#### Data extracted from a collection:
▬▬▬▬▬▬

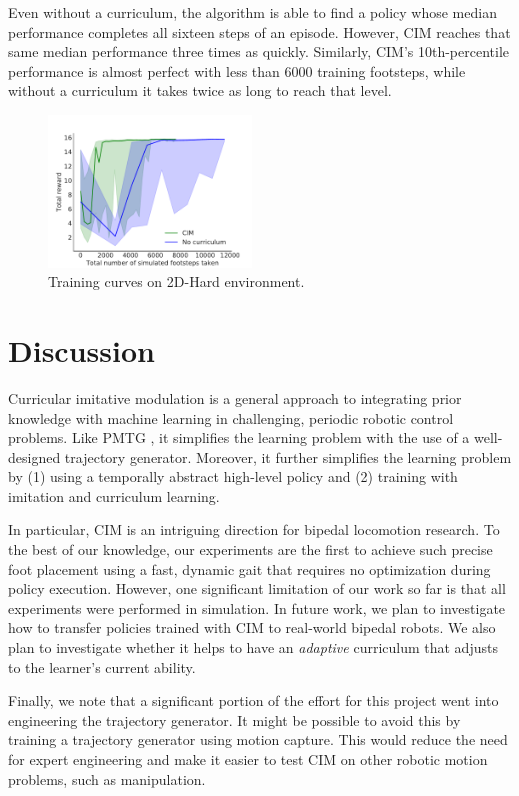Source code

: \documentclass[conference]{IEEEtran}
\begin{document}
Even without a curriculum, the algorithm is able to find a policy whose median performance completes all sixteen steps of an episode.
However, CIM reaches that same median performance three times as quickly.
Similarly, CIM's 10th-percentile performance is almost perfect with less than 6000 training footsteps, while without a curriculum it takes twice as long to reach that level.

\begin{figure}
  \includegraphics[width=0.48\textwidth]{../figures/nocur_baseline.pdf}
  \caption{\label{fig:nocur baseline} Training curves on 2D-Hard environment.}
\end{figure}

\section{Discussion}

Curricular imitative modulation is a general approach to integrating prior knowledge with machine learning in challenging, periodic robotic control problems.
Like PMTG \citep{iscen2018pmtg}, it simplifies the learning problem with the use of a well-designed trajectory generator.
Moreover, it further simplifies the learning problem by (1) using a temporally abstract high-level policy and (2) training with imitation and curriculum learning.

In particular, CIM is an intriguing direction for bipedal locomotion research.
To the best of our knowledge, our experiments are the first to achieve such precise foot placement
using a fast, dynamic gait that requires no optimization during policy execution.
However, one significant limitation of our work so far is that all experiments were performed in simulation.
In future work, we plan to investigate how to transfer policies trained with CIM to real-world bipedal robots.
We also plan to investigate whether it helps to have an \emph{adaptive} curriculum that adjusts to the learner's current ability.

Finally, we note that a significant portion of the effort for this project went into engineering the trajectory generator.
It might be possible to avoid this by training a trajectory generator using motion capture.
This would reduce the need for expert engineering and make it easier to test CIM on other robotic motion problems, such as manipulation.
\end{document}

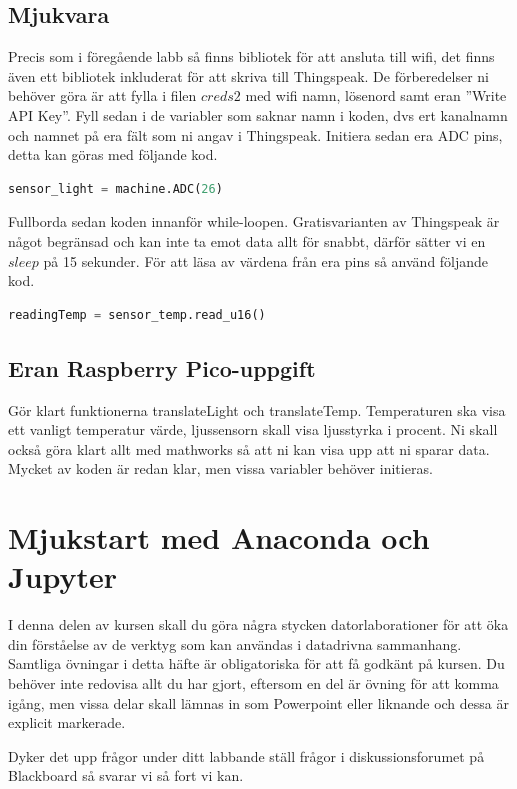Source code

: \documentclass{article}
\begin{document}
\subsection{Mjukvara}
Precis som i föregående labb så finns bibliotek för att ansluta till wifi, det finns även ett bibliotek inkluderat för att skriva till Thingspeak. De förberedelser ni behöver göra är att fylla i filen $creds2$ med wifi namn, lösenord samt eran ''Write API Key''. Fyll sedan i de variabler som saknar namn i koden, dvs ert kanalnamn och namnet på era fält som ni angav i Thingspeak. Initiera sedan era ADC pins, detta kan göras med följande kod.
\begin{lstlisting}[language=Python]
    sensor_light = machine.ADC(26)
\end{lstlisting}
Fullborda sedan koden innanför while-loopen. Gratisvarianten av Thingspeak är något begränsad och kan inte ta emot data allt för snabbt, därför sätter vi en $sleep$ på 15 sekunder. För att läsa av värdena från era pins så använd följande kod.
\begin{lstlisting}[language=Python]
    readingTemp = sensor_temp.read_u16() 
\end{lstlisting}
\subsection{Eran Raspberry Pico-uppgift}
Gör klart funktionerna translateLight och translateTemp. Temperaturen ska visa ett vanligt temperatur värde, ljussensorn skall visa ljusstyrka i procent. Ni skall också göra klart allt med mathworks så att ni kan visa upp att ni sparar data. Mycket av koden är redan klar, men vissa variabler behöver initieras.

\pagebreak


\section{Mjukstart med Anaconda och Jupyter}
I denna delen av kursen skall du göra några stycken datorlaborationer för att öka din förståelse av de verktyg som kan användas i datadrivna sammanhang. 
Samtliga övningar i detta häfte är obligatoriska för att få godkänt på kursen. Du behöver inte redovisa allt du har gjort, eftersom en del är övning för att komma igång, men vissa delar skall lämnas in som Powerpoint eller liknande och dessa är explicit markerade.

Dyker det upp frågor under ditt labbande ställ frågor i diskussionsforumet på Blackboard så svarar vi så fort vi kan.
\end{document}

▬▬▬▬▬▬

#### Work item:
Each line in the records that carries "significant" must be copied out.

#### Task solution:
However, one significant limitation of our work so far is that all experiments were performed in simulation.
Finally, we note that a significant portion of the effort for this project went into engineering the trajectory generator.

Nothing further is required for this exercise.